Posted by Saugata Chatterjee on February 05, 2021 · 8 mins read

Jekyll makes it easy to publish posts. The url for the post is automatically generated from the file name. The date and time is extracted too. We, however, need to provide a filename for the markdown file which becomes its URL. The following set of python commands will generate the filename from the post title and save us the trouble of typing the long filename. We are running the commands in an interpreter but this can be automated into a script.

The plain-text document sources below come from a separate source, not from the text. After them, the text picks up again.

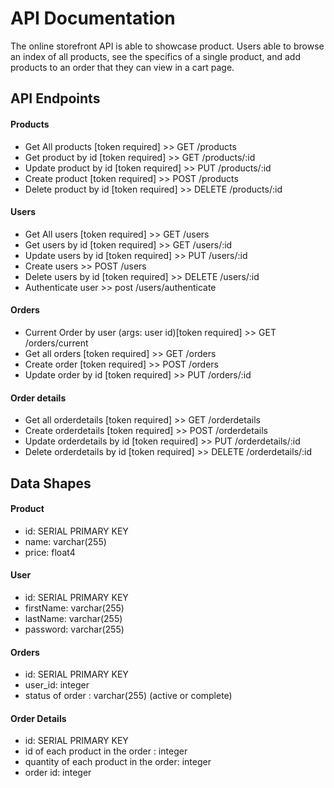 # API Documentation
The online storefront API is able to showcase product. Users able to browse an index of all products, see the specifics of a single product, and add products to an order that they can view in a cart page.

## API Endpoints
#### Products
- Get All products [token required] >> GET /products
- Get product by id [token required] >> GET /products/:id
- Update product by id [token required] >> PUT /products/:id
- Create product [token required] >> POST /products
- Delete product by id [token required] >> DELETE /products/:id

#### Users
- Get All users [token required] >> GET /users
- Get users by id [token required] >> GET /users/:id
- Update users by id [token required] >> PUT /users/:id
- Create users >> POST /users
- Delete users by id [token required] >> DELETE /users/:id
- Authenticate user >> post /users/authenticate


#### Orders
- Current Order by user (args: user id)[token required] >> GET /orders/current
- Get all orders [token required] >> GET /orders
- Create order [token required] >> POST /orders
- Update order by id [token required] >> PUT /orders/:id

#### Order details
- Get all orderdetails [token required] >> GET /orderdetails
- Create orderdetails [token required] >> POST /orderdetails
- Update orderdetails by id [token required] >> PUT /orderdetails/:id
- Delete orderdetails by id [token required] >> DELETE /orderdetails/:id

## Data Shapes
#### Product
- id: SERIAL PRIMARY KEY
- name: varchar(255)
- price: float4

#### User
- id: SERIAL PRIMARY KEY
- firstName: varchar(255)
- lastName: varchar(255)
- password: varchar(255)

#### Orders
- id: SERIAL PRIMARY KEY
- user_id: integer
- status of order : varchar(255) (active or complete)

#### Order Details
- id: SERIAL PRIMARY KEY
- id of each product in the order : integer
- quantity of each product in the order: integer
- order id: integer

Python 3.8.5 (default, Jul 28 2020, 12:59:40) 
[GCC 9.3.0] on linux
Type "help", "copyright", "credits" or "license" for more information.
>>> import re
>>> import os
>>> os.listdir()
['index.html', '.jekyll-cache', 'jekyll-theme-clean-blog.gemspec', '.idea', 'README.md', 'screenshot.png', 'gulpfile.js', 'about.md', '_sass', 'assets', '_config.yml', '_includes', '_layouts', '.gitignore', 'Gemfile.lock', 'posts', '_site', 'LICENSE', '.git', '_posts', 'bin', 'contact.html', 'img', 'Gemfile', 'package-lock.json', '.travis.yml', 'package.json']
>>> os.chdir('_posts')
>>> os.listdir()
['2020-01-26-dinosaurs.html', '2021-02-05-post1.md', '.ipynb_checkpoints', '2020-02-04-getting-attendance-from-ringcentral-chat-messages.md', 'renameposts.ipynb']
>>> os.listdir()[1]
'2021-02-05-post1.md'
>>> f = open(os.listdir()[1])
>>> while True:
...     line = f.readline()
...     title = re.findall('title: \"(.*?)\"', line)
...     if len(title) > 0:
...             print(re.sub(' ', '-', title[0].lower()))
...             break
... 
python-script-to-read-generate-blog-post-filenames-from-titles
>>> f.close()

Explanation

import os
os.chdir('_posts')

changes to the directory containing the posts.

os.listdir()

lists the file name so that we can select the correct markdown file containing the post.

f = open(os.listdir()[1])

opens the file. In this case we chose the file 2021-02-05-post1.md which doesn’t have proper name yet.

while True:

will keep looping till we find the lines containing the data for title and date and then it will break.

line = f.readline()

reads the next line into a variable line.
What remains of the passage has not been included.